Computer Vision in Robotics for Path Detection
In agriculture, well-trained robots can be used to perform various tasks (planting, weeding, harvesting, etc.). Recently, autonomous agricultural robots have been widely adopted to increase crop productivity and work efficiency. Navigation systems are an important part of these autonomous robots. However, computer vision-based systems are more common due to their low cost, ease of use, and widespread use of vision-based sensors. One of the major problems with agricultural robot computer vision navigation is the precise detection of rows of crops to guide robots. Path detection is an important issue in mobile robot and autonomous car applications. Nowadays, most methods get reliable results only in certain structured environments. This blog offers a new vision-based approach to finding rows of crops in different regions.
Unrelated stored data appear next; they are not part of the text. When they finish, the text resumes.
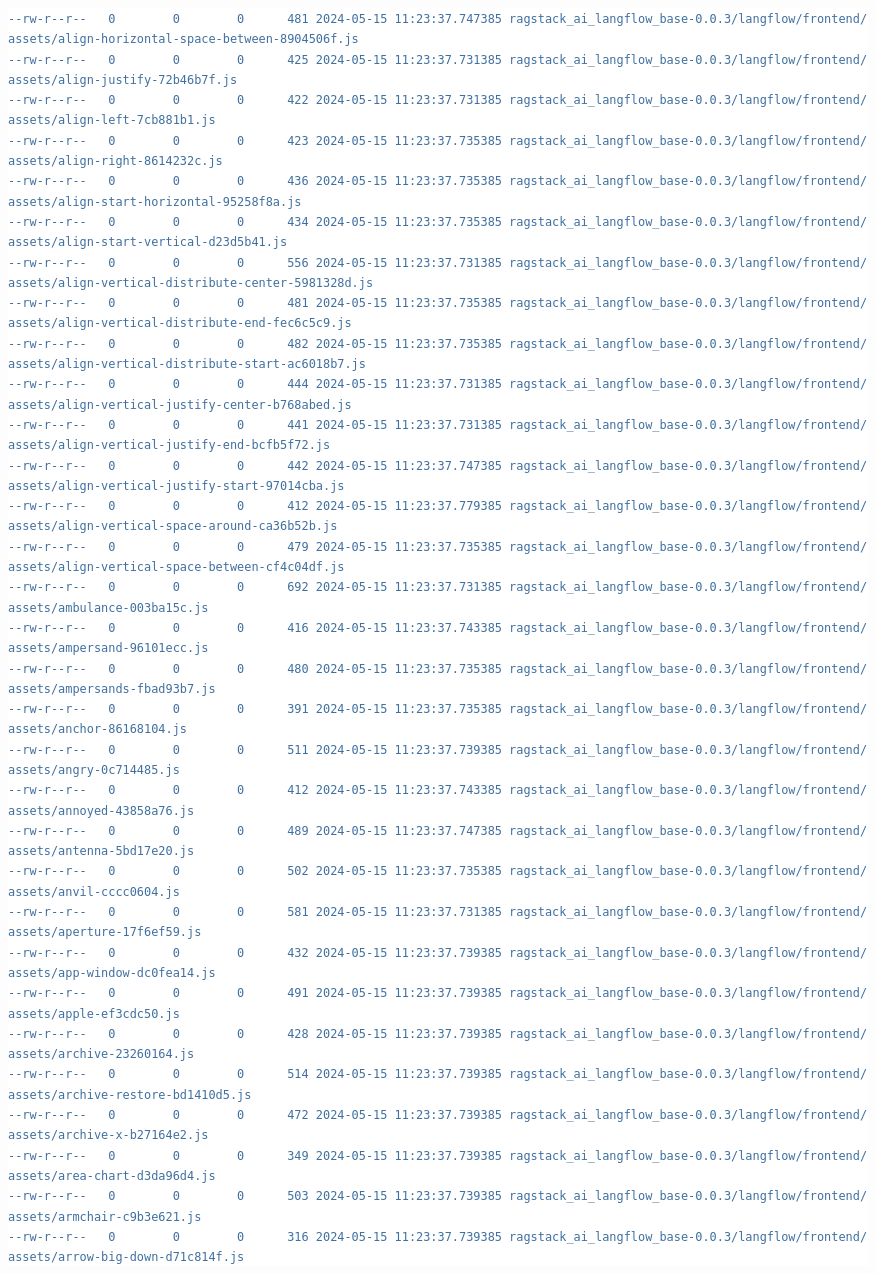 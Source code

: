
 ```diff
--rw-r--r--   0        0        0      481 2024-05-15 11:23:37.747385 ragstack_ai_langflow_base-0.0.3/langflow/frontend/assets/align-horizontal-space-between-8904506f.js
--rw-r--r--   0        0        0      425 2024-05-15 11:23:37.731385 ragstack_ai_langflow_base-0.0.3/langflow/frontend/assets/align-justify-72b46b7f.js
--rw-r--r--   0        0        0      422 2024-05-15 11:23:37.731385 ragstack_ai_langflow_base-0.0.3/langflow/frontend/assets/align-left-7cb881b1.js
--rw-r--r--   0        0        0      423 2024-05-15 11:23:37.735385 ragstack_ai_langflow_base-0.0.3/langflow/frontend/assets/align-right-8614232c.js
--rw-r--r--   0        0        0      436 2024-05-15 11:23:37.735385 ragstack_ai_langflow_base-0.0.3/langflow/frontend/assets/align-start-horizontal-95258f8a.js
--rw-r--r--   0        0        0      434 2024-05-15 11:23:37.735385 ragstack_ai_langflow_base-0.0.3/langflow/frontend/assets/align-start-vertical-d23d5b41.js
--rw-r--r--   0        0        0      556 2024-05-15 11:23:37.731385 ragstack_ai_langflow_base-0.0.3/langflow/frontend/assets/align-vertical-distribute-center-5981328d.js
--rw-r--r--   0        0        0      481 2024-05-15 11:23:37.735385 ragstack_ai_langflow_base-0.0.3/langflow/frontend/assets/align-vertical-distribute-end-fec6c5c9.js
--rw-r--r--   0        0        0      482 2024-05-15 11:23:37.735385 ragstack_ai_langflow_base-0.0.3/langflow/frontend/assets/align-vertical-distribute-start-ac6018b7.js
--rw-r--r--   0        0        0      444 2024-05-15 11:23:37.731385 ragstack_ai_langflow_base-0.0.3/langflow/frontend/assets/align-vertical-justify-center-b768abed.js
--rw-r--r--   0        0        0      441 2024-05-15 11:23:37.731385 ragstack_ai_langflow_base-0.0.3/langflow/frontend/assets/align-vertical-justify-end-bcfb5f72.js
--rw-r--r--   0        0        0      442 2024-05-15 11:23:37.747385 ragstack_ai_langflow_base-0.0.3/langflow/frontend/assets/align-vertical-justify-start-97014cba.js
--rw-r--r--   0        0        0      412 2024-05-15 11:23:37.779385 ragstack_ai_langflow_base-0.0.3/langflow/frontend/assets/align-vertical-space-around-ca36b52b.js
--rw-r--r--   0        0        0      479 2024-05-15 11:23:37.735385 ragstack_ai_langflow_base-0.0.3/langflow/frontend/assets/align-vertical-space-between-cf4c04df.js
--rw-r--r--   0        0        0      692 2024-05-15 11:23:37.731385 ragstack_ai_langflow_base-0.0.3/langflow/frontend/assets/ambulance-003ba15c.js
--rw-r--r--   0        0        0      416 2024-05-15 11:23:37.743385 ragstack_ai_langflow_base-0.0.3/langflow/frontend/assets/ampersand-96101ecc.js
--rw-r--r--   0        0        0      480 2024-05-15 11:23:37.735385 ragstack_ai_langflow_base-0.0.3/langflow/frontend/assets/ampersands-fbad93b7.js
--rw-r--r--   0        0        0      391 2024-05-15 11:23:37.735385 ragstack_ai_langflow_base-0.0.3/langflow/frontend/assets/anchor-86168104.js
--rw-r--r--   0        0        0      511 2024-05-15 11:23:37.739385 ragstack_ai_langflow_base-0.0.3/langflow/frontend/assets/angry-0c714485.js
--rw-r--r--   0        0        0      412 2024-05-15 11:23:37.743385 ragstack_ai_langflow_base-0.0.3/langflow/frontend/assets/annoyed-43858a76.js
--rw-r--r--   0        0        0      489 2024-05-15 11:23:37.747385 ragstack_ai_langflow_base-0.0.3/langflow/frontend/assets/antenna-5bd17e20.js
--rw-r--r--   0        0        0      502 2024-05-15 11:23:37.735385 ragstack_ai_langflow_base-0.0.3/langflow/frontend/assets/anvil-cccc0604.js
--rw-r--r--   0        0        0      581 2024-05-15 11:23:37.731385 ragstack_ai_langflow_base-0.0.3/langflow/frontend/assets/aperture-17f6ef59.js
--rw-r--r--   0        0        0      432 2024-05-15 11:23:37.739385 ragstack_ai_langflow_base-0.0.3/langflow/frontend/assets/app-window-dc0fea14.js
--rw-r--r--   0        0        0      491 2024-05-15 11:23:37.739385 ragstack_ai_langflow_base-0.0.3/langflow/frontend/assets/apple-ef3cdc50.js
--rw-r--r--   0        0        0      428 2024-05-15 11:23:37.739385 ragstack_ai_langflow_base-0.0.3/langflow/frontend/assets/archive-23260164.js
--rw-r--r--   0        0        0      514 2024-05-15 11:23:37.739385 ragstack_ai_langflow_base-0.0.3/langflow/frontend/assets/archive-restore-bd1410d5.js
--rw-r--r--   0        0        0      472 2024-05-15 11:23:37.739385 ragstack_ai_langflow_base-0.0.3/langflow/frontend/assets/archive-x-b27164e2.js
--rw-r--r--   0        0        0      349 2024-05-15 11:23:37.739385 ragstack_ai_langflow_base-0.0.3/langflow/frontend/assets/area-chart-d3da96d4.js
--rw-r--r--   0        0        0      503 2024-05-15 11:23:37.739385 ragstack_ai_langflow_base-0.0.3/langflow/frontend/assets/armchair-c9b3e621.js
--rw-r--r--   0        0        0      316 2024-05-15 11:23:37.739385 ragstack_ai_langflow_base-0.0.3/langflow/frontend/assets/arrow-big-down-d71c814f.js
```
To train the computer vision-based AI model, annotated data in image or picture format are used to make the subject or object of interest recognizable by machines using algorithms. machine learning for similar predictions. To solve the navigation problem and detect the path using Computer Vision methods where generally the image segmentation is the best choice to allocate and classify each pixel into Crop rows class or Background class (you can add any particular classes like persons or vehicles, etc. to add them). In image segmentation tasks, there are many types of models that can handle this complexity, but limited annotated data can be a major problem in generalizing the trained model to different fields in the crop rows. Although CNN has made great strides in image segmentation, it generally requires a large number of high-density annotated images for training and is difficult to generalize to new objects of the same category. Therefore, a Few shot segmentation has been developed to learn how to perform image segmentation from a few annotated examples. From the various models of few shot segmentation, the PANet model, a novel Prototype Alignment Network is used to learn classific prototype representations from a few support images with an embedding space before performing segmentation over the query images with matching each pixel to learned prototypes. To train the PANet model, we annotate 170 images and save them into Pascal VOC format, and split them into :
Table 1: Table of the split data for each type, Training, and Validation
Splitting Dataset | |
Training (70%) | 120 images |
Validation (30%) | 50 images |
Before training the PANet, we got to set the number of ways to one way, the number of shots between 5 and 7 shots and the number of steps to 30000. After training the model, we achieved 72% mIOU score in the validation dataset. Here are some examples from testing the model on new images:
Image 1: some results from the test
For the next step, the complexity will be in detecting and finding the center line of the crop rows and comparing it to the middle axe of the image (the camera was placed in the centre of the robot).